The original Majesty came out nine years ago with its unique take on the whole “overlord” genre. Instead of being an evil overlord such as in Dungeon Keeper, you are a king of the fantasy Kingdom of Ardania and it is your job to issue quests to noble heroes for slaying monster, destroying lairs or defending caravans from all sorts of nasty ghouls, Skeletons, Zombies and an assortment of other generic fantasy enemies.

Over time it managed to build up a loyal cult following but after both the developers and publishers folded it seemed that Majesty would never be seen again.

However, Paradox and Russian developer 1C have teamed up to bring Majesty back from the dead, they gave us a very early version game to preview a few months back and the game seemed very promising back then. Have Paradox managed to make a fun game from that early build?


1. Story/Modes

500 years have passed since your exploits in the original Majesty . Several celebrated rulers have ruled over Ardania and all the dragons have been slain, all the demons vanquished and all the rebels have been suppressed. Ardania is now at peace.

Of course, for the newly crowned King Leonard, this is a catastrophe! How can he make his name as a celebrated ruler if nothing is going on? So he calls in the court mages and tells them to use arcane magics and summon the Great Demon so that he may vanquish it.

He loses miserably and the Demon usurps the throne and throws all Ardania into chaos. Many princes and dukes try to defeat the Demon and all have failed.

It is in this dark time that the “Royal Advisor” (who is never named) finds you and declares that you are the last heir to the throne and must unite the kingdom once more!

The story is very tongue in cheek and parodies the whole fantasy RPG genre pretty well, though strategy games don’t need much more story than “you’re the king, go forth and conquer” so a little extra incentive is always nice from the developers.

For modes, you have campaign (or “Story” mode), Single missions and multiplayer over LAN or Internet. They all do their job nicely and there are plenty of single missions to complete.

But…where’s an offline skirmish mode? That’s pretty normal thing to place in a strategy game right? To practice for multiplayer matches you need some offline practice against the AI! Also, there’s a lack of a map creator which is also a shame but not as huge.

Story/Modes rating: Above Average


2. Graphics

I’ll be honest; Majesty 2 isn’t going to tax your graphics card. It’s quite a simple looking game no matter which way you slice it.

But that’s not necessarily a bad thing. A good art design team managed to make the game look good even without high end graphics.

The colors are bright and vibrant to invoke a cartoony, non serious feel that goes well with the nonsensical goofy plot. The characters animations also fit their characters, fat tax collectors dawdle along while heroic warriors stride confidently with sword and shield always at hand.

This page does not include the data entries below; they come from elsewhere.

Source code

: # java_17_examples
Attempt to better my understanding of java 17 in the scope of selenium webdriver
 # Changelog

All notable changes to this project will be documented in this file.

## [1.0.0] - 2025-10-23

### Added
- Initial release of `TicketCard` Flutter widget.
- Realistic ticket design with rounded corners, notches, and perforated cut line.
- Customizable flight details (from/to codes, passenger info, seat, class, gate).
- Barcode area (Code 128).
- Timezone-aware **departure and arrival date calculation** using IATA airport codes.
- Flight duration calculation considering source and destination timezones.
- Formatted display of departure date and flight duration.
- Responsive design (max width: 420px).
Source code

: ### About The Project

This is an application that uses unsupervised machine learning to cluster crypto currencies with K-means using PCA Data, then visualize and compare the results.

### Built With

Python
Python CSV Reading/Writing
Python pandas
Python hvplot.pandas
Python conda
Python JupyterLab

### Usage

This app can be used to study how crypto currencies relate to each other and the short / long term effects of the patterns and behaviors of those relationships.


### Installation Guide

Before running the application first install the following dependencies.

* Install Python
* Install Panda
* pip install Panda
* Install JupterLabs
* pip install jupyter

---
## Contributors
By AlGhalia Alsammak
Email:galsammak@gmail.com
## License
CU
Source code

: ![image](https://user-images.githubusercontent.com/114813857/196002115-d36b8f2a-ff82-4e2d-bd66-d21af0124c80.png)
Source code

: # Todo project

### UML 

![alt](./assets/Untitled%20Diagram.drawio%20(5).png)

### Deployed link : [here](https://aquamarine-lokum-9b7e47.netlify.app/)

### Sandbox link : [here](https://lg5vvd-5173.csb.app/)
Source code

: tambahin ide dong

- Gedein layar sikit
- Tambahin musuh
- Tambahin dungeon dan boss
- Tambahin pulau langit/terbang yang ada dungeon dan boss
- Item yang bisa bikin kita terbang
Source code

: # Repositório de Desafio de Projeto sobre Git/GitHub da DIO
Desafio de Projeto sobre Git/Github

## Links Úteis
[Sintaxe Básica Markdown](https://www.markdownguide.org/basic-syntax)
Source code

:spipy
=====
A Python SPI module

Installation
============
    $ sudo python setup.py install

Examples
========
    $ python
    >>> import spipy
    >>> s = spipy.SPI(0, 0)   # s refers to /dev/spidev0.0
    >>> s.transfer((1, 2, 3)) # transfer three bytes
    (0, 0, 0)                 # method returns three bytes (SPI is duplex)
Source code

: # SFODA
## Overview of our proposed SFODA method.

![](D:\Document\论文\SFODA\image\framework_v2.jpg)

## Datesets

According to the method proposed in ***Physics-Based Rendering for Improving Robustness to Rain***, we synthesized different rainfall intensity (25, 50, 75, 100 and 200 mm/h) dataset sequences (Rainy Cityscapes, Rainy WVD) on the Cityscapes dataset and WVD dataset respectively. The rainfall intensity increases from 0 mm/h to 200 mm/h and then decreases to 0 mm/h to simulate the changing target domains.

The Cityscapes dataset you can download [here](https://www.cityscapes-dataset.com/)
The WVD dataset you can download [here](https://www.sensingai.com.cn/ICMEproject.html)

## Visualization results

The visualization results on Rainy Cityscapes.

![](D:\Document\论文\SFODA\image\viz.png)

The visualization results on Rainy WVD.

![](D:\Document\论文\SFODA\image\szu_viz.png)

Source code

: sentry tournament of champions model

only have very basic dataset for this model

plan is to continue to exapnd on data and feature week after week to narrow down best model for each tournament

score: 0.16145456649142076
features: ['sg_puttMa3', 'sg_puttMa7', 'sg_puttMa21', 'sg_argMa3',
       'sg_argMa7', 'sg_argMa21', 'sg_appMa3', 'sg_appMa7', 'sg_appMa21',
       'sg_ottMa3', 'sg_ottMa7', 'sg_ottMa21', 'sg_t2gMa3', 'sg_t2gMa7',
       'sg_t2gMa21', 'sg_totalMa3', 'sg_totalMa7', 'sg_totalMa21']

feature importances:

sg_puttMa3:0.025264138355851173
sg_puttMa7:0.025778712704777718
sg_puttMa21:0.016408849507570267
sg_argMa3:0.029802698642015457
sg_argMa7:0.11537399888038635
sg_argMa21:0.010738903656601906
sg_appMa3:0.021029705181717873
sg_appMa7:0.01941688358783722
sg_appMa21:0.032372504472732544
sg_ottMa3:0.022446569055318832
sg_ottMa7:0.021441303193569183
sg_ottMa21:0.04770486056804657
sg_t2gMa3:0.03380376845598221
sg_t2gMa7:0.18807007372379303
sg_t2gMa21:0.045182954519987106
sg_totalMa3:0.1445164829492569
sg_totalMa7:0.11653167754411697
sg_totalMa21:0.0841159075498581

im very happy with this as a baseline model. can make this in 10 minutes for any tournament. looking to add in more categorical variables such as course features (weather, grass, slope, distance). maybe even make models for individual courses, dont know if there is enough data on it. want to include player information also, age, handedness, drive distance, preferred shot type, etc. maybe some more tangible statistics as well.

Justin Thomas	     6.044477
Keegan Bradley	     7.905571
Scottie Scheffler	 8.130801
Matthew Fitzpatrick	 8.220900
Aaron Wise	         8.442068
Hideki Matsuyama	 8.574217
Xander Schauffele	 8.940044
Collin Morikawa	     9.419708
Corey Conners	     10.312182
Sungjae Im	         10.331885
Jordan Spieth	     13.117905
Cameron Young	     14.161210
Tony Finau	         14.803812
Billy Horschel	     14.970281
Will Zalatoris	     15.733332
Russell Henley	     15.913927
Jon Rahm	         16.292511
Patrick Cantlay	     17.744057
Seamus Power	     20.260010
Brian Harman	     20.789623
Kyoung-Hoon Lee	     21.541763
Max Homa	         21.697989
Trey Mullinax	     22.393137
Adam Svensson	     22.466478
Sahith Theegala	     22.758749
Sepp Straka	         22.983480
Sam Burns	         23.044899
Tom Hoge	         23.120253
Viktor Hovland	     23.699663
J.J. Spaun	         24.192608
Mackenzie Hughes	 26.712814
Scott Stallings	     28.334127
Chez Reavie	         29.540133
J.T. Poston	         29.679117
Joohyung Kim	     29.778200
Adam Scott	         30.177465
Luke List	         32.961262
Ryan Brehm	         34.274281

Though the game’s maps always look small and never invoke the feeling you are ever ruling a kingdom instead of a Warcraft III base camp and a little more detail or style would have been nice to increase the immersion factor.

In the end, it falls with games like Civilization IV in the “not great but gets the job done” category.

Graphics rating: Decent



3. Sound

Andreas Waldetoft returns to score yet another Paradox Interactive title after doing numerous titles such as the recent Hearts of Iron III and Europa Universalis III.

It’s interesting to see how Mr.Waldetoft deals with a different genre of gameplay, as he is usually doing epic scores for Grand Strategy games with a serious tone and now has to score a fantasy game parody.

He does a good job in providing a soundtrack that blends more epic “battle” tracks with slower, slightly goofier “peace” tracks that fit in well with the lighter tone of the game. The epic tracks of the game would be a welcome addition to any high fantasy title on the market right now!

The voice-overs are also well done. The Royal Advisor looks and sounds like Sean Connery (which is awesome by the way) and is always on hand to deliver silly remarks.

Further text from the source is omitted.